WHAT YOU ARE ASKED TO DO: Copy out each line of the material in which the word "Therefore" appears.

DATA PROVIDED:
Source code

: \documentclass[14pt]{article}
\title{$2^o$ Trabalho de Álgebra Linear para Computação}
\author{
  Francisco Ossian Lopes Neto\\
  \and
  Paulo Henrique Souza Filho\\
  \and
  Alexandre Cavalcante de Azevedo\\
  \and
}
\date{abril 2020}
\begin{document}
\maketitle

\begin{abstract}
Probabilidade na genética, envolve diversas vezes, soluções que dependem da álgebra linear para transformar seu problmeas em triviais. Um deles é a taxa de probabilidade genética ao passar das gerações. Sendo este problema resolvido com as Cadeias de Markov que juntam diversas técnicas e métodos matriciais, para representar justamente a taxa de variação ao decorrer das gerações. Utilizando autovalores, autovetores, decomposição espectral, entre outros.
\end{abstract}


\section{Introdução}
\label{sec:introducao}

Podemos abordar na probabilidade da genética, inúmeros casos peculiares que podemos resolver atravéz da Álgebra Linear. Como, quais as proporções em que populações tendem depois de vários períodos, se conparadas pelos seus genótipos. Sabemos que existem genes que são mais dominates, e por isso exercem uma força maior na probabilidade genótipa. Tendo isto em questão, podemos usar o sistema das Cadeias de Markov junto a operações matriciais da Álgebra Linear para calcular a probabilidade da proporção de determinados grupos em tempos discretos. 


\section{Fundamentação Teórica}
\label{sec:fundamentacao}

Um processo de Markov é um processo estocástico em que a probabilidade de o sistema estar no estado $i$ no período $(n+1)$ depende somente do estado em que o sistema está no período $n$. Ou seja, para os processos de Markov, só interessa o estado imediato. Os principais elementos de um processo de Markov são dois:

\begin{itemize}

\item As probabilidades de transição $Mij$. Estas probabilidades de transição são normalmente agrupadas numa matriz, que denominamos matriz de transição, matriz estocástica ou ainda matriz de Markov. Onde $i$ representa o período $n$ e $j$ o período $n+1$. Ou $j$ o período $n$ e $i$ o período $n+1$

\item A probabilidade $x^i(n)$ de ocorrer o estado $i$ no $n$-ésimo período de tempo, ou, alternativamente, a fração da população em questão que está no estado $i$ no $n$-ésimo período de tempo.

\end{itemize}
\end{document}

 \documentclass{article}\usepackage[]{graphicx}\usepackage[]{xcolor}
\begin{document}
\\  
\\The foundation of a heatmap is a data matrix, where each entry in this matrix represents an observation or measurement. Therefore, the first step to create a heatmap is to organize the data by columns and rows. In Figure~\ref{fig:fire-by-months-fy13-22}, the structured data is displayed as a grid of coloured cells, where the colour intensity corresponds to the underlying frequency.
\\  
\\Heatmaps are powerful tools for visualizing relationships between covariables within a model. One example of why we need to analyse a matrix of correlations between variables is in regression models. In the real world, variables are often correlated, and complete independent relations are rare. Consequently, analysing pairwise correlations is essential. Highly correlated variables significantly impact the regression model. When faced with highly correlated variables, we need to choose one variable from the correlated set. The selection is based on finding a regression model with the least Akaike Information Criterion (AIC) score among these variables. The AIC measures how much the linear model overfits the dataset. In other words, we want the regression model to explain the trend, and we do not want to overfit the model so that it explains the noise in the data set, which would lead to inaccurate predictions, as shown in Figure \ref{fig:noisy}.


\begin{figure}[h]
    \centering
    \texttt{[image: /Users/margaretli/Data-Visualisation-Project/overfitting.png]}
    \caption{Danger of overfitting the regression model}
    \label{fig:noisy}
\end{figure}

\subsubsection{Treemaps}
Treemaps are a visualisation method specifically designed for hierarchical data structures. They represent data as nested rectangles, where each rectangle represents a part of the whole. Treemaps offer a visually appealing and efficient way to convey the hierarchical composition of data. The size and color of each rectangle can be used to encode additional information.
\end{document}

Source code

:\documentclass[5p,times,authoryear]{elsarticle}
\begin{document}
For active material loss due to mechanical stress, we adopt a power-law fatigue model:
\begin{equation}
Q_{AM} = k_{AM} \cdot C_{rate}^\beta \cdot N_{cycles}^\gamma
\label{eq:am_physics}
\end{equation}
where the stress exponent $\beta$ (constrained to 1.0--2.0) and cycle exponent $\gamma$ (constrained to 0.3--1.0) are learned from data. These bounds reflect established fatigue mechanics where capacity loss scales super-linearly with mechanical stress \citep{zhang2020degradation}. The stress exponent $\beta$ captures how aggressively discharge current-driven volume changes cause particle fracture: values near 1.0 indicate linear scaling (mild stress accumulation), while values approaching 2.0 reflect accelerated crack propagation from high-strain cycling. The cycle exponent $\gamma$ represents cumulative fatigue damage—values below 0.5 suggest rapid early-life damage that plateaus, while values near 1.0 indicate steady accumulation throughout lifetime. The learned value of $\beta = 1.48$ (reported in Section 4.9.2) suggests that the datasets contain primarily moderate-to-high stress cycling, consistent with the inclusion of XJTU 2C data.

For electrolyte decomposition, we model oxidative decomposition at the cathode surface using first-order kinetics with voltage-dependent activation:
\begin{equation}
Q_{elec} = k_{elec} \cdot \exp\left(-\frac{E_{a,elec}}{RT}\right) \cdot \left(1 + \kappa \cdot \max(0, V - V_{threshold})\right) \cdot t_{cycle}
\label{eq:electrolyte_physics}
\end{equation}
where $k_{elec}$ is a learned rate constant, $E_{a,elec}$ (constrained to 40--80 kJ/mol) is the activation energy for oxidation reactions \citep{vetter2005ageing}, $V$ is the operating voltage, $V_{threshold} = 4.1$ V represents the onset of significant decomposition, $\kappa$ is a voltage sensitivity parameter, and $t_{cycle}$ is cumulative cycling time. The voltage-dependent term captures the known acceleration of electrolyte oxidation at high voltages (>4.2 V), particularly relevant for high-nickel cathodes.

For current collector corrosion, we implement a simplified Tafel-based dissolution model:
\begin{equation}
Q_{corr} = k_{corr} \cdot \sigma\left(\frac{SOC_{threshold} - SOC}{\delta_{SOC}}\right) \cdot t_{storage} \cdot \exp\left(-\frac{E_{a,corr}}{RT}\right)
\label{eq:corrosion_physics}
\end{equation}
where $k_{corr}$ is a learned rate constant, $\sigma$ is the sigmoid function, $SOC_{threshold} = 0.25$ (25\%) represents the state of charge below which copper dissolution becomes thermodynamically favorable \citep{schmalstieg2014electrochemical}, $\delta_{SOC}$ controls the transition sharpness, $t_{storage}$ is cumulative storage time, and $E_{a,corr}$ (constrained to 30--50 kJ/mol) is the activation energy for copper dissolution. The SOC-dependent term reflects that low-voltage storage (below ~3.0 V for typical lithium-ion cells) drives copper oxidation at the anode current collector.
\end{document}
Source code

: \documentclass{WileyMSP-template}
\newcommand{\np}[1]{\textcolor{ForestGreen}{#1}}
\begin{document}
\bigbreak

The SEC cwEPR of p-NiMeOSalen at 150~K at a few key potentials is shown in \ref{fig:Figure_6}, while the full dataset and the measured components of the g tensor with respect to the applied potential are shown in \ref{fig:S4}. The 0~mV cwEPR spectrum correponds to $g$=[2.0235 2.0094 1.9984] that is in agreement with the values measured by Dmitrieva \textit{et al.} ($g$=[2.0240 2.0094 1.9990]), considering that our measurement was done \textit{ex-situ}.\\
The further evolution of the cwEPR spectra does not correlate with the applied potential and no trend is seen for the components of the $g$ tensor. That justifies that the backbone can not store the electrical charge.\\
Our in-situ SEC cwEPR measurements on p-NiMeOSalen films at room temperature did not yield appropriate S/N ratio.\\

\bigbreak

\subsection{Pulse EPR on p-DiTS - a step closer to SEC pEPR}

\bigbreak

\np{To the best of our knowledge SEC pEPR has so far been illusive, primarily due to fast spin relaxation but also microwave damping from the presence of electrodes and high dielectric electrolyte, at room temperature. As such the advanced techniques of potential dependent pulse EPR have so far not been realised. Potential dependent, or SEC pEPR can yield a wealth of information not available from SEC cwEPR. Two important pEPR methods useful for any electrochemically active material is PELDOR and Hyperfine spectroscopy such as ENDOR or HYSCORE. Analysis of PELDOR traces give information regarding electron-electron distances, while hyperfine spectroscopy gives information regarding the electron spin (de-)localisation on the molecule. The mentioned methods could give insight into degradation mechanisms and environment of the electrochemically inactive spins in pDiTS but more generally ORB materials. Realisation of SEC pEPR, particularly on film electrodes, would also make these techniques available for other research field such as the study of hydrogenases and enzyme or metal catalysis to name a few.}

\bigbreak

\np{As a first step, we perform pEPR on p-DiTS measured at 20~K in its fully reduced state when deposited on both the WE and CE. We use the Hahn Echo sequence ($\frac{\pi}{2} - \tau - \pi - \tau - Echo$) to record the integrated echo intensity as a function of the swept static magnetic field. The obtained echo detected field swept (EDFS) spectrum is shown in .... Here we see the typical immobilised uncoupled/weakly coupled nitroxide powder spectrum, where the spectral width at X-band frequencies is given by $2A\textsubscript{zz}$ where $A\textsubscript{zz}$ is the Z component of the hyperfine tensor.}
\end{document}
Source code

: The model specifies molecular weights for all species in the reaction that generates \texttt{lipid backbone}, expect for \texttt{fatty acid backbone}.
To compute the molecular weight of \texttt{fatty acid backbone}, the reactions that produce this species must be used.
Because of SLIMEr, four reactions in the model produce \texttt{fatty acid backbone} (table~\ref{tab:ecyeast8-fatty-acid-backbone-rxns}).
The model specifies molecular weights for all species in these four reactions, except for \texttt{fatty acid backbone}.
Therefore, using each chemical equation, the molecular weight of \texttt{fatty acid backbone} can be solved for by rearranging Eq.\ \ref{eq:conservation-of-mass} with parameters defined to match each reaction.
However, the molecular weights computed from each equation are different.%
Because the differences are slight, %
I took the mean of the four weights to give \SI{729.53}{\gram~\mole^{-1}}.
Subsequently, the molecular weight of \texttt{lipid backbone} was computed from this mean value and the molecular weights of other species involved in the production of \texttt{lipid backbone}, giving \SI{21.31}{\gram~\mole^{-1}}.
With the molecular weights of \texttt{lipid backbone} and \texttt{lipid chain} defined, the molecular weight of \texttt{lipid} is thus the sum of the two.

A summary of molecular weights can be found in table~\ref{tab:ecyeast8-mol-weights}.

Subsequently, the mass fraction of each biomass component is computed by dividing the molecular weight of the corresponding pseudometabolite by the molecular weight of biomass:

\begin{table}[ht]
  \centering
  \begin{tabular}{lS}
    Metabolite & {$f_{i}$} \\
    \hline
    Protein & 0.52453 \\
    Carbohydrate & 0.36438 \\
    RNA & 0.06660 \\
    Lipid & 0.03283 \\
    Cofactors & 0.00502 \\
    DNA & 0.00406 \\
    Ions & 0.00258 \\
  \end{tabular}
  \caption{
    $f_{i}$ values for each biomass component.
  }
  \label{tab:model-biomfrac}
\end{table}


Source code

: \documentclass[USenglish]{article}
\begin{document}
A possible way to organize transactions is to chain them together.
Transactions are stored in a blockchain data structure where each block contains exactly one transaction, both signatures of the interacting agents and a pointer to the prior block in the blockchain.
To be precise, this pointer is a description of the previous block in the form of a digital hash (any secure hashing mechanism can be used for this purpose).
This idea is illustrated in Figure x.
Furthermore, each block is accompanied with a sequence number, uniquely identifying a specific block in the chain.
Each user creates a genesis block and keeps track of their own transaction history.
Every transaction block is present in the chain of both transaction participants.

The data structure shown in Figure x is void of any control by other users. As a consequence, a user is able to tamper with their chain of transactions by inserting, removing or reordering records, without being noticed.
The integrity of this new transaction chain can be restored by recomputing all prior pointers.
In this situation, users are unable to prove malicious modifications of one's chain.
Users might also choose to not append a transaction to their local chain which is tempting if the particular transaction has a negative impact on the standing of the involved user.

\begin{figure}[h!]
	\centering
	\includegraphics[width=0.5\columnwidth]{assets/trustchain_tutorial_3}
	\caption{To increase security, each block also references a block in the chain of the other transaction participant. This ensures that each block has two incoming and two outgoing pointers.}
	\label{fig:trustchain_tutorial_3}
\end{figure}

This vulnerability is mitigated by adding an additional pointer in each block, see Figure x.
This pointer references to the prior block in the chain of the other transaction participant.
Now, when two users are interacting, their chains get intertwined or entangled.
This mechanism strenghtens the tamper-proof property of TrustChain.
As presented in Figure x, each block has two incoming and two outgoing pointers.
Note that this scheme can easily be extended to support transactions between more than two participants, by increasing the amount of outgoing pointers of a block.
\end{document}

WRITTEN RESPONSE:
\\The foundation of a heatmap is a data matrix, where each entry in this matrix represents an observation or measurement. Therefore, the first step to create a heatmap is to organize the data by columns and rows. In Figure~\ref{fig:fire-by-months-fy13-22}, the structured data is displayed as a grid of coloured cells, where the colour intensity corresponds to the underlying frequency.
Therefore, using each chemical equation, the molecular weight of \texttt{fatty acid backbone} can be solved for by rearranging Eq.\ \ref{eq:conservation-of-mass} with parameters defined to match each reaction.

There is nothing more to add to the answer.